WHAT YOU NEED TO DO> Stop after the line with "- While traversing, use"; until then, please copy every line of the records word for word from the first.

(Stored data entries)

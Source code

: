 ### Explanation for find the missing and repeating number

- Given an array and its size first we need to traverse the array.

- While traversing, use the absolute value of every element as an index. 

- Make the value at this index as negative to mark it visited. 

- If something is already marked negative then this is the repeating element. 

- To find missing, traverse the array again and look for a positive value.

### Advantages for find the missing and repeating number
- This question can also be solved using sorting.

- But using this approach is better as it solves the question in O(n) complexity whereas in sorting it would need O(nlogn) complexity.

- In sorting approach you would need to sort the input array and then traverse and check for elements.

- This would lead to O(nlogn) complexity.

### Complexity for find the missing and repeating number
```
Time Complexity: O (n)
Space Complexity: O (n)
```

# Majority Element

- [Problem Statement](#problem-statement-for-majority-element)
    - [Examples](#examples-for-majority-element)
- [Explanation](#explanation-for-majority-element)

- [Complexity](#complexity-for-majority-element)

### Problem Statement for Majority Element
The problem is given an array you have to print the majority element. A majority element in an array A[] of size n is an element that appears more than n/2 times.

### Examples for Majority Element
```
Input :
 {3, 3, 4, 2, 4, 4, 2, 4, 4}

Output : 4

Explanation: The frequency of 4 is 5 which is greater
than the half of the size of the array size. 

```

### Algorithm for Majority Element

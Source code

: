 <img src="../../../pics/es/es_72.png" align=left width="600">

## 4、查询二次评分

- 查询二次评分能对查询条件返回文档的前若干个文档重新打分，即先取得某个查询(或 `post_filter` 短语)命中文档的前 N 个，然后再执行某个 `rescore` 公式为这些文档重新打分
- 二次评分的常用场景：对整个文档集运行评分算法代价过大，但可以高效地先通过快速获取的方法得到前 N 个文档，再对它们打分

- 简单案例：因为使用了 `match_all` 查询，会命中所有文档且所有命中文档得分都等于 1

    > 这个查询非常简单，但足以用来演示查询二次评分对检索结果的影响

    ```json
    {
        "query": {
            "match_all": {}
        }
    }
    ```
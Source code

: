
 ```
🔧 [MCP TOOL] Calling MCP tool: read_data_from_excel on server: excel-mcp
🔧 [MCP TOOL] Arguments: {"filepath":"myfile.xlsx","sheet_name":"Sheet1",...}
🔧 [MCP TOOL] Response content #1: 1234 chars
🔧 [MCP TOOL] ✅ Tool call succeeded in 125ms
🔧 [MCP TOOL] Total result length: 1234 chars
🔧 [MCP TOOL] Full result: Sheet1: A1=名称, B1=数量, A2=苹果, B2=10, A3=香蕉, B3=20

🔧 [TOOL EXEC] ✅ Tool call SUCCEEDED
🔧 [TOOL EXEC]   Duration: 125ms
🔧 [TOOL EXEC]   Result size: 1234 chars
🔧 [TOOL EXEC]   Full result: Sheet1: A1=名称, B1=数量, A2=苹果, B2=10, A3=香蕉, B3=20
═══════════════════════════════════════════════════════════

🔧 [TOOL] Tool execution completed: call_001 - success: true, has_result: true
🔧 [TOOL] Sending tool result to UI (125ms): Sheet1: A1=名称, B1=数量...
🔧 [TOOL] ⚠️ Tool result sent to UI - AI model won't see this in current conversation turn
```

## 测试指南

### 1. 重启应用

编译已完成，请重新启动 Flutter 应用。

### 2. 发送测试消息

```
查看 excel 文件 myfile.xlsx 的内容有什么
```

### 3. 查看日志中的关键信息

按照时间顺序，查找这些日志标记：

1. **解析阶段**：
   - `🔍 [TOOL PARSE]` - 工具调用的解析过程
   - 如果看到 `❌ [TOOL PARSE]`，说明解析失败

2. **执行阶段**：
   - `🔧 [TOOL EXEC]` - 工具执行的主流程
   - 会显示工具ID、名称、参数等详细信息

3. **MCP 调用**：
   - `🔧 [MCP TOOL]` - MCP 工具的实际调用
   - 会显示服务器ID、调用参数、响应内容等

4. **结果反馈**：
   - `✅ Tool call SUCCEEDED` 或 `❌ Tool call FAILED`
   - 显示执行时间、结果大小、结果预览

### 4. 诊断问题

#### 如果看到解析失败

THE ANSWER>
Source code

: ### Explanation for find the missing and repeating number

- Given an array and its size first we need to traverse the array.

- While traversing, use the absolute value of every element as an index. 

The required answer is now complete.